[Excerpts from a dataset]

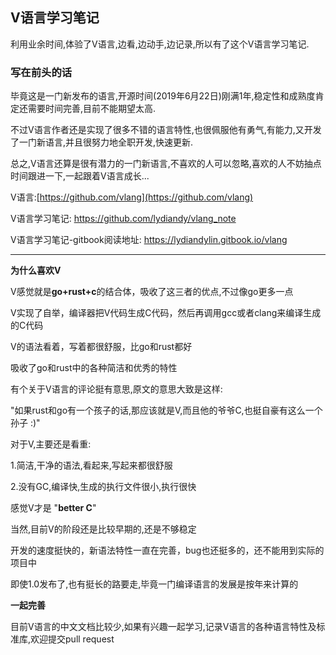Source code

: 

## V语言学习笔记

利用业余时间,体验了V语言,边看,边动手,边记录,所以有了这个V语言学习笔记.

### 写在前头的话

毕竟这是一门新发布的语言,开源时间(2019年6月22日)刚满1年,稳定性和成熟度肯定还需要时间完善,目前不能期望太高.

不过V语言作者还是实现了很多不错的语言特性,也很佩服他有勇气,有能力,又开发了一门新语言,并且很努力地全职开发,快速更新.

总之,V语言还算是很有潜力的一门新语言,不喜欢的人可以忽略,喜欢的人不妨抽点时间跟进一下,一起跟着V语言成长...

V语言:[https://github.com/vlang](https://github.com/vlang)

V语言学习笔记: https://github.com/lydiandy/vlang_note

V语言学习笔记-gitbook阅读地址: https://lydiandylin.gitbook.io/vlang

---

**为什么喜欢V**

V感觉就是**go+rust+c**的结合体，吸收了这三者的优点,不过像go更多一点

V实现了自举，编译器把V代码生成C代码，然后再调用gcc或者clang来编译生成的C代码

V的语法看着，写着都很舒服，比go和rust都好

吸收了go和rust中的各种简洁和优秀的特性

有个关于V语言的评论挺有意思,原文的意思大致是这样:

"如果rust和go有一个孩子的话,那应该就是V,而且他的爷爷C,也挺自豪有这么一个孙子 :)"

对于V,主要还是看重:

1.简洁,干净的语法,看起来,写起来都很舒服

2.没有GC,编译快,生成的执行文件很小,执行很快

感觉V才是 "**better C**"

当然,目前V的阶段还是比较早期的,还是不够稳定

开发的速度挺快的，新语法特性一直在完善，bug也还挺多的，还不能用到实际的项目中

即使1.0发布了,也有挺长的路要走,毕竟一门编译语言的发展是按年来计算的

**一起完善**

目前V语言的中文文档比较少,如果有兴趣一起学习,记录V语言的各种语言特性及标准库,欢迎提交pull request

▸ **Exercise description**: Work out how many lines above have the string "https" in them, and give only the number.

▸ **Reply**: 3